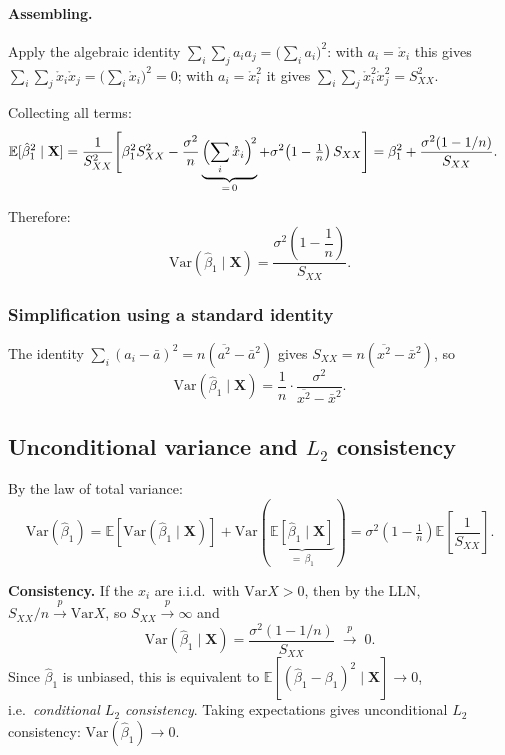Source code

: \documentclass[a4paper,oneside,12pt]{extarticle}
\theoremstyle{plain}
\theoremstyle{definition}
\theoremstyle{remark}
\newcommand*{\E}{\mathbb{E}}
\newcommand*{\Var}{\mathrm{Var}}
\begin{document}
\paragraph{Assembling.}
Apply the algebraic identity $\sum_i\sum_j a_ia_j = \bigl(\sum_i a_i\bigr)^2$:
with $a_i = \mathring{x}_i$ this gives $\sum_i\sum_j\mathring{x}_i\mathring{x}_j
= \bigl(\sum_i\mathring{x}_i\bigr)^2 = 0$; with $a_i = \mathring{x}_i^2$ it
gives $\sum_i\sum_j\mathring{x}_i^2\mathring{x}_j^2 = S_{XX}^2$.

Collecting all terms:
\begin{align*}
  \E[\hat\beta_1^2\mid\mathbf{X}]
  &= \frac{1}{S_{XX}^2}\Biggl[
      \beta_1^2 S_{XX}^2
      - \frac{\sigma^2}{n}\underbrace{\Bigl(\sum_i\mathring{x}_i\Bigr)^{\!2}}_{=\,0}
      + \sigma^2\!\left(1-\tfrac{1}{n}\right)S_{XX}
     \Biggr]
   = \beta_1^2 + \frac{\sigma^2(1-1/n)}{S_{XX}}.
\end{align*}

Therefore:
\[
  \boxed{
    \Var(\hat\beta_1\mid\mathbf{X})
    = \frac{\sigma^2\!\left(1 - \dfrac{1}{n}\right)}{S_{XX}}.
  }
\]

\subsubsection{Simplification using a standard identity}

The identity $\sum_i(a_i-\bar a)^2 = n(\overline{a^2} - \bar{a}^2)$
gives $S_{XX} = n(\overline{x^2}-\bar x^2)$, so
\[
  \Var(\hat\beta_1\mid\mathbf{X})
  = \frac{1}{n}\cdot\frac{\sigma^2}{\overline{x^2}-\bar x^2}.
\]

\subsection{Unconditional variance and \texorpdfstring{$L_2$}{L2} consistency}

By the law of total variance:
\[
  \Var(\hat\beta_1)
  = \E\!\left[\Var(\hat\beta_1\mid\mathbf{X})\right] + \Var\!\left(\underbrace{\E[\hat\beta_1\mid\mathbf{X}]}_{=\,\beta_1}\right)
  = \sigma^2\!\left(1-\tfrac{1}{n}\right)\E\!\left[\frac{1}{S_{XX}}\right].
\]

\textbf{Consistency.}
If the $x_i$ are i.i.d.\ with $\Var X > 0$, then by the LLN,
$S_{XX}/n \xrightarrow{p} \Var X$, so $S_{XX} \xrightarrow{p} \infty$ and
\[
  \Var(\hat\beta_1\mid\mathbf{X})
  = \frac{\sigma^2(1-1/n)}{S_{XX}} \;\xrightarrow{p}\; 0.
\]
Since $\hat\beta_1$ is unbiased, this is equivalent to
$\E[(\hat\beta_1-\beta_1)^2\mid\mathbf{X}]\to 0$, i.e.\ \emph{conditional
$L_2$ consistency}.  Taking expectations gives unconditional $L_2$ consistency:
$\Var(\hat\beta_1)\to 0$.
\end{document}
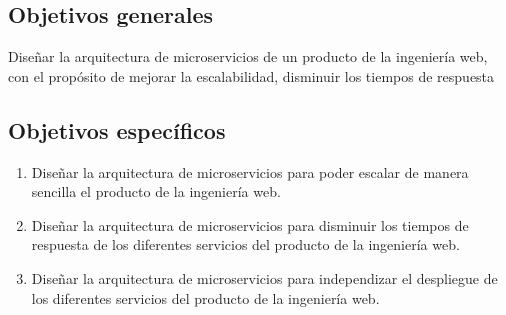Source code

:
\subsection{Objetivos generales}
Diseñar la arquitectura de microservicios de un producto de la ingeniería web,
con el propósito de mejorar la escalabilidad, disminuir los tiempos de respuesta



\subsection{Objetivos específicos}

\begin{enumerate}
  \item Diseñar la arquitectura de microservicios para poder escalar de manera sencilla el producto de la ingeniería web.
  \item Diseñar la arquitectura de microservicios para disminuir los tiempos de respuesta de los diferentes servicios del producto de la ingeniería web.
  \item Diseñar la arquitectura de microservicios para independizar el despliegue de los diferentes servicios del producto de la ingeniería web.
\end{enumerate}
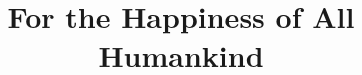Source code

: \documentclass[11pt]{article}
\begin{document}
\ttfamily
\title{For the Happiness of All Humankind}
\maketitle
\end{document}
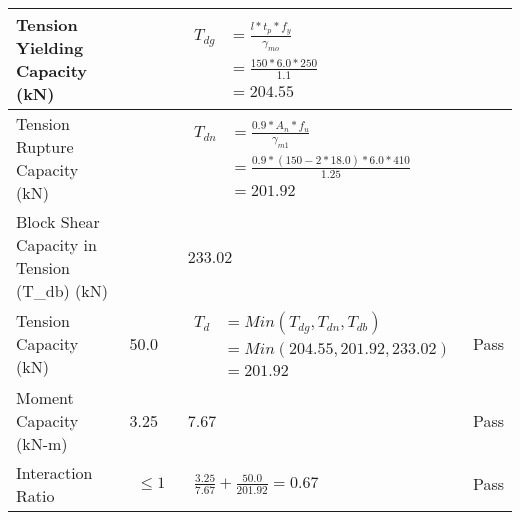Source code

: \documentclass{article}%
\begin{document}
\begin{longtable}{|p{4cm}|p{5cm}|p{5.5cm}|p{1.5cm}|}
\hline%
Tension Yielding Capacity (kN)&&$\begin{aligned} T_{dg} &= \frac{l*t_p*f_y}{\gamma_{mo}}\\ &=\frac{150*6.0*250}{1.1}\\ &=204.55\end{aligned}$&\\%
\hline%
Tension Rupture Capacity (kN)&&$\begin{aligned} T_{dn} &= \frac{0.9*A_{n}*f_u}{\gamma_{m1}}\\ &=\frac{0.9*(150-2*18.0)*6.0*410}{1.25}\\ &=201.92\end{aligned}$&\\%
\hline%
Block Shear Capacity in Tension (T\_db) (kN)&&233.02&\\%
\hline%
Tension Capacity (kN)&50.0&$\begin{aligned} T_d &= Min(T_{dg},T_{dn},T_{db})\\ &= Min(204.55,201.92,233.02)\\ &=201.92\end{aligned}$&Pass\\%
\hline%
Moment Capacity (kN{-}m)&3.25&7.67&Pass\\%
\hline%
Interaction Ratio&$\begin{aligned} \leq1\end{aligned}$&$\begin{aligned} \frac{3.25}{7.67}+\frac{50.0}{201.92}=0.67\end{aligned}$&Pass\\%
\hline%
\end{longtable}

%
\newpage%
\end{document}
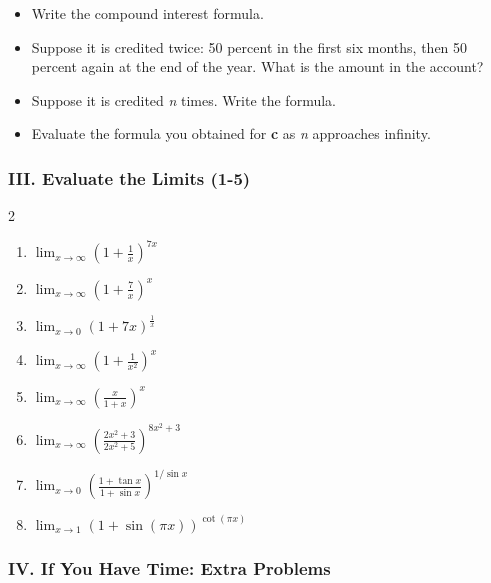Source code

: \documentclass[12pt]{article}
\begin{document}
\begin{itemize}
    \item[\quad \textbf{a.}] Write the compound interest formula.
    \item[\quad \textbf{b.}] Suppose it is credited twice: 50 percent in the first six months, then 50 percent again at the end of the year. What is the amount in the account?
    \item[\quad \textbf{c.}] Suppose it is credited \textit{n} times. Write the formula.
    \item[\quad \textbf{d.}] Evaluate the formula you obtained for \textbf{c} as \textit{n} approaches infinity.
\end{itemize}

\vspace{5mm}
\pagebreak 
\subsubsection*{III. Evaluate the Limits (1-5)}

\begin{multicols}{2}
\begin{enumerate}
    \item $\displaystyle \lim_{x \to \infty} \left(1 + \frac{1}{x}\right)^{7x}$ 
    \item $\displaystyle \lim_{x \to \infty} \left(1 + \frac{7}{x}\right)^{x}$ 
    \item $\displaystyle \lim_{x \to 0} \left(1 + 7x\right)^{\frac{1}{x}}$ 
    \item $\displaystyle \lim_{x \to \infty} \left(1 + \frac{1}{x^2}\right)^x$
    \item $\displaystyle \lim_{x \to \infty} \left(\frac{x}{1+x}\right)^x$ 
    \item $\displaystyle \lim_{x \to \infty} \left(\frac{2x^2+3}{2x^2+5}\right)^{8x^2+3}$
    \item $\displaystyle \lim_{x \to 0} \left(\frac{1+\tan x}{1+ \sin x}\right)^{1/ \sin x}$
    \item $\displaystyle \lim_{x \to 1} \left(1 + \sin(\pi x)\right)^{\cot(\pi x)}$

\end{enumerate}
\end{multicols}

\vspace{5mm}

\subsubsection*{IV. If You Have Time: Extra Problems}
\end{document}
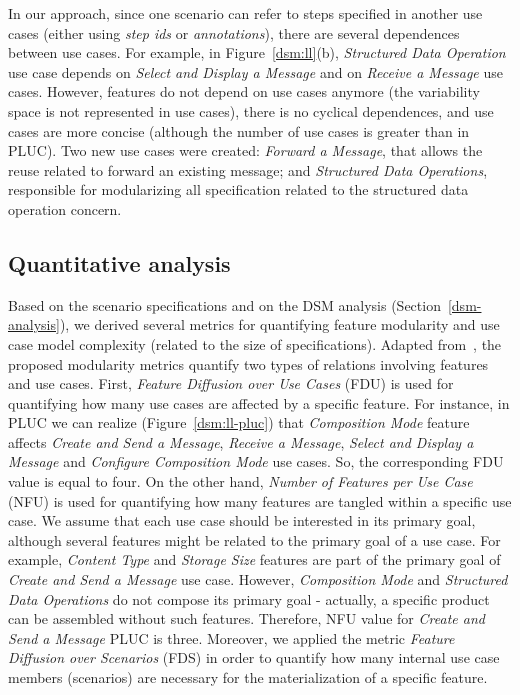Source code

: \documentclass{acm_proc_article-sp}
\begin{document}
In our approach, since one scenario can refer to steps specified in
another use cases (either using \emph{step ids} or \emph{annotations}), there are several 
dependences between use
cases. For example, in Figure~\ref{dsm:ll}(b), \emph{Structured Data Operation} 
use case depends on \emph{Select and Display a Message} and on \emph{Receive a Message} use cases. 
However, features do not depend on use cases anymore (the variability space is not represented in use
cases), there is no cyclical dependences, and use cases are more concise (although the number
of use cases is greater than in PLUC). Two new use cases were created: \emph{Forward a Message}, that allows the reuse related 
to forward an existing message; and \emph{Structured Data
Operations}, responsible for modularizing all specification related to the structured data operation
concern.



\subsection{Quantitative analysis}
\label{quantitative-analysis}

Based on the scenario specifications 
and on the DSM analysis (Section~\ref{dsm-analysis}), we derived several metrics for quantifying 
feature modularity and use case model complexity (related to the size of specifications). 
Adapted from~\cite{greenwood-ecoop-2007}, the proposed modularity metrics quantify two types of 
relations involving features and use cases. First, \emph{Feature Diffusion over Use Cases} (FDU)
is used for quantifying how many use cases are affected by a specific feature. For instance, in PLUC we 
can realize (Figure~\ref{dsm:ll-pluc}) that \emph{Composition Mode} feature affects \emph{Create and Send a Message}, 
\emph{Receive a Message}, \emph{Select and Display a Message} and \emph{Configure Composition Mode} use cases. So, the 
corresponding FDU value is equal to four. On the other hand, \emph{Number of Features per Use Case} (NFU)
is used for quantifying how many features are tangled within a specific use case. We assume that each use 
case should be interested in its primary goal, although several features might be related to the primary goal of a use case.
For example, \emph{Content Type} and \emph{Storage Size} features are part of the primary goal of \emph{Create and Send a
Message} use case. However, \emph{Composition Mode} and \emph{Structured Data Operations} do not compose
its primary goal - actually, a specific product can be assembled without such features. 
Therefore, NFU value for \emph{Create and Send a Message} PLUC is three. Moreover, 
we applied the metric \emph{Feature Diffusion over Scenarios} (FDS) in order 
to quantify how many internal use case members (scenarios) are necessary for the materialization of a specific feature.
\end{document}
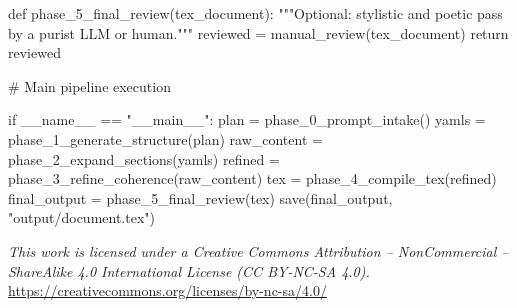 \documentclass[12pt,a4paper]{article}
\begin{document}
\begin{metaoutput}
def phase_5_final_review(tex_document):
    """Optional: stylistic and poetic pass by a purist LLM or human."""
    reviewed = manual_review(tex_document)
    return reviewed

# Main pipeline execution

if __name__ == "__main__":
    plan = phase_0_prompt_intake()
    yamls = phase_1_generate_structure(plan)
    raw_content = phase_2_expand_sections(yamls)
    refined = phase_3_refine_coherence(raw_content)
    tex = phase_4_compile_tex(refined)
    final_output = phase_5_final_review(tex)
    save(final_output, "output/document.tex")			
			\end{metaoutput}
\noindent
\textit{This work is licensed under a Creative Commons Attribution – NonCommercial – ShareAlike 4.0 International License (CC BY-NC-SA 4.0).}\\
\url{https://creativecommons.org/licenses/by-nc-sa/4.0/}			
		
\end{document}
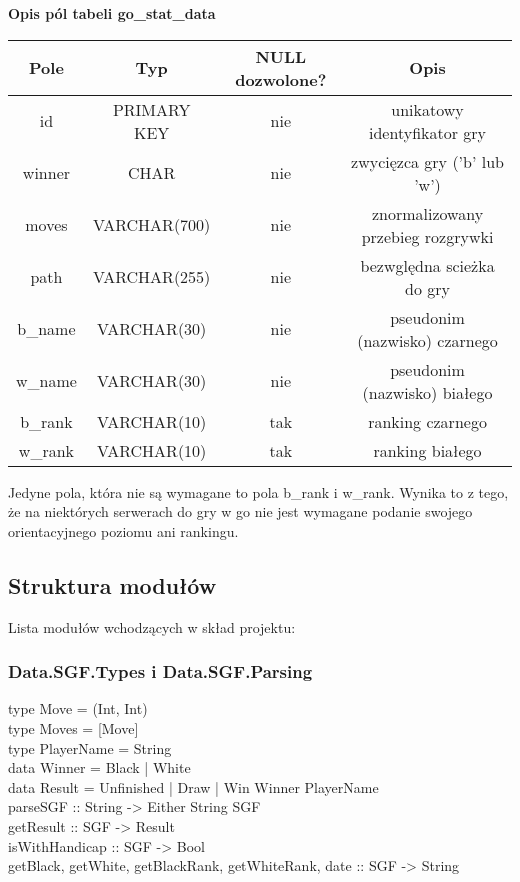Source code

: \documentclass[10pt,leqno]{article}
\begin{document}
\begin{center}
\textbf{Opis pól tabeli go\_stat\_data}
\renewcommand{\arraystretch}{1.5}
\begin{tabular}{| c | c | c | c | } \hline
 Pole    & Typ          & NULL dozwolone? & Opis                  \\ \hline
 id      & PRIMARY KEY  & nie & unikatowy identyfikator gry       \\ \hline
 winner  & CHAR         & nie & zwycięzca gry ('b' lub 'w')       \\ \hline
 moves   & VARCHAR(700) & nie & znormalizowany przebieg rozgrywki \\ \hline
 path    & VARCHAR(255) & nie & bezwględna scieżka do gry         \\ \hline
 b\_name & VARCHAR(30)  & nie & pseudonim (nazwisko) czarnego     \\ \hline
 w\_name & VARCHAR(30)  & nie & pseudonim (nazwisko) białego      \\ \hline
 b\_rank & VARCHAR(10)  & tak & ranking czarnego                  \\ \hline
 w\_rank & VARCHAR(10)  & tak & ranking białego                   \\ \hline
\end{tabular}

\end{center}

Jedyne pola, która nie są wymagane to pola b\_rank i w\_rank. Wynika to z tego, że na niektórych serwerach do gry w go
nie jest wymagane podanie swojego orientacyjnego poziomu ani rankingu. 

\subsection{Struktura modułów}
Lista modułów wchodzących w skład projektu:

\subsubsection{Data.SGF.Types i Data.SGF.Parsing}

\begin{framed}
\noindent type Move  = (Int, Int) \\
type Moves = [Move] \\
type PlayerName = String \\ 
data Winner     = Black | White \\
data Result = Unfinished | Draw | Win Winner PlayerName \\

\noindent parseSGF :: String -> Either String SGF \\
getResult :: SGF -> Result \\
isWithHandicap :: SGF -> Bool \\
getBlack, getWhite, getBlackRank, getWhiteRank, date :: SGF -> String
\end{framed}
\end{document}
----
### Directions for this task:
Note every line of the records that holds the word "PlayerName", and copy it.

### Answer to this exercise:
type PlayerName = String \\ 
data Result = Unfinished | Draw | Win Winner PlayerName \\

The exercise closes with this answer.